**ACTIVITY**.
The data must be copied over exactly and in full.

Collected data
++++++
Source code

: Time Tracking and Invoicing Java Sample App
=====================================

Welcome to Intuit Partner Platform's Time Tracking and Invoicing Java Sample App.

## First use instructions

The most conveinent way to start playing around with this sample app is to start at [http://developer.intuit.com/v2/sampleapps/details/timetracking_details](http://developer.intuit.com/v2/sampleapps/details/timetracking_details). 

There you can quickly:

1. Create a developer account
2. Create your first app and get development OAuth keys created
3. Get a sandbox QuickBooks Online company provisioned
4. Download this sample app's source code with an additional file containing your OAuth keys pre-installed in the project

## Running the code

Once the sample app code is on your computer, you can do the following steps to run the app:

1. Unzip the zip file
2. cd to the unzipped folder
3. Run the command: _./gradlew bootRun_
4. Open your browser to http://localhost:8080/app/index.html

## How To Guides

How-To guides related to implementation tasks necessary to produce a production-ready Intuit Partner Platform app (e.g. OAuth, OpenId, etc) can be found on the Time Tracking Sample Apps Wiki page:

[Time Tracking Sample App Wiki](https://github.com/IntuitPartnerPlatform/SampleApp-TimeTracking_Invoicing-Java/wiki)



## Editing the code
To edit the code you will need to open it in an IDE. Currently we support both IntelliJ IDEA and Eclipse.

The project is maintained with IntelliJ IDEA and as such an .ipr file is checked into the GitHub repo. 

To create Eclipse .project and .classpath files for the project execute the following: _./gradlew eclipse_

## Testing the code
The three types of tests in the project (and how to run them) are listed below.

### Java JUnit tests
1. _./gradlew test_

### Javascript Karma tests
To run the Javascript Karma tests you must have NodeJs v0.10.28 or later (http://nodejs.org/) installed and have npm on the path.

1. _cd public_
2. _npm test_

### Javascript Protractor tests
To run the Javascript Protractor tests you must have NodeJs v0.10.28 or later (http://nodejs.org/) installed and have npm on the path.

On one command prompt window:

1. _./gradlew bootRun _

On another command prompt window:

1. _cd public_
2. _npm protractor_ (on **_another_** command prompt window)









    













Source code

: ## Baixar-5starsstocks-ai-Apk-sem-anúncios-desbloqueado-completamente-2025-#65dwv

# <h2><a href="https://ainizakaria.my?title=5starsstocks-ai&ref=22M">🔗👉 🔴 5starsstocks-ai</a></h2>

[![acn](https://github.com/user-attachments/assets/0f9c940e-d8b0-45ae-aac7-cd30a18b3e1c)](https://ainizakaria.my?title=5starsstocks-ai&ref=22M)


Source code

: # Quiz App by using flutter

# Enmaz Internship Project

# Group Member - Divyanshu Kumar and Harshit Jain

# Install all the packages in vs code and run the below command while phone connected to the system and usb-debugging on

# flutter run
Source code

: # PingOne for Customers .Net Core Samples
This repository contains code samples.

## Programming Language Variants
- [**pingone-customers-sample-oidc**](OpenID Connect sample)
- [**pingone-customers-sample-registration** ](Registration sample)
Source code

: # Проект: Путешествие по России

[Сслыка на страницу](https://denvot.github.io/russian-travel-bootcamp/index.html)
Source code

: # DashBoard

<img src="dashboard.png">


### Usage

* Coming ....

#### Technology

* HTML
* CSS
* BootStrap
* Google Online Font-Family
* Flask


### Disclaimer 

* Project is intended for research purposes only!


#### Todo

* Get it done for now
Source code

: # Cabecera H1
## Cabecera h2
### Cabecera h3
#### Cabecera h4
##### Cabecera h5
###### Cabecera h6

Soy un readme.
++++++
**RESULT FOR THIS EXERCISE**.
Source code

: Time Tracking and Invoicing Java Sample App
=====================================

Welcome to Intuit Partner Platform's Time Tracking and Invoicing Java Sample App.

## First use instructions

The most conveinent way to start playing around with this sample app is to start at [http://developer.intuit.com/v2/sampleapps/details/timetracking_details](http://developer.intuit.com/v2/sampleapps/details/timetracking_details). 

There you can quickly:

1. Create a developer account
2. Create your first app and get development OAuth keys created
3. Get a sandbox QuickBooks Online company provisioned
4. Download this sample app's source code with an additional file containing your OAuth keys pre-installed in the project

## Running the code

Once the sample app code is on your computer, you can do the following steps to run the app:

1. Unzip the zip file
2. cd to the unzipped folder
3. Run the command: _./gradlew bootRun_
4. Open your browser to http://localhost:8080/app/index.html

## How To Guides

How-To guides related to implementation tasks necessary to produce a production-ready Intuit Partner Platform app (e.g. OAuth, OpenId, etc) can be found on the Time Tracking Sample Apps Wiki page:

[Time Tracking Sample App Wiki](https://github.com/IntuitPartnerPlatform/SampleApp-TimeTracking_Invoicing-Java/wiki)



## Editing the code
To edit the code you will need to open it in an IDE. Currently we support both IntelliJ IDEA and Eclipse.

The project is maintained with IntelliJ IDEA and as such an .ipr file is checked into the GitHub repo. 

To create Eclipse .project and .classpath files for the project execute the following: _./gradlew eclipse_

## Testing the code
The three types of tests in the project (and how to run them) are listed below.

### Java JUnit tests
1. _./gradlew test_

### Javascript Karma tests
To run the Javascript Karma tests you must have NodeJs v0.10.28 or later (http://nodejs.org/) installed and have npm on the path.

1. _cd public_
2. _npm test_

### Javascript Protractor tests
To run the Javascript Protractor tests you must have NodeJs v0.10.28 or later (http://nodejs.org/) installed and have npm on the path.

On one command prompt window:

1. _./gradlew bootRun _

On another command prompt window:

1. _cd public_
2. _npm protractor_ (on **_another_** command prompt window)









    













Source code

: ## Baixar-5starsstocks-ai-Apk-sem-anúncios-desbloqueado-completamente-2025-#65dwv

# <h2><a href="https://ainizakaria.my?title=5starsstocks-ai&ref=22M">🔗👉 🔴 5starsstocks-ai</a></h2>

[![acn](https://github.com/user-attachments/assets/0f9c940e-d8b0-45ae-aac7-cd30a18b3e1c)](https://ainizakaria.my?title=5starsstocks-ai&ref=22M)


Source code

: # Quiz App by using flutter

# Enmaz Internship Project

# Group Member - Divyanshu Kumar and Harshit Jain

# Install all the packages in vs code and run the below command while phone connected to the system and usb-debugging on

# flutter run
Source code

: # PingOne for Customers .Net Core Samples
This repository contains code samples.

## Programming Language Variants
- [**pingone-customers-sample-oidc**](OpenID Connect sample)
- [**pingone-customers-sample-registration** ](Registration sample)
Source code

: # Проект: Путешествие по России

[Сслыка на страницу](https://denvot.github.io/russian-travel-bootcamp/index.html)
Source code

: # DashBoard

<img src="dashboard.png">


### Usage

* Coming ....

#### Technology

* HTML
* CSS
* BootStrap
* Google Online Font-Family
* Flask


### Disclaimer 

* Project is intended for research purposes only!


#### Todo

* Get it done for now
Source code

: # Cabecera H1
## Cabecera h2
### Cabecera h3
#### Cabecera h4
##### Cabecera h5
###### Cabecera h6

Soy un readme.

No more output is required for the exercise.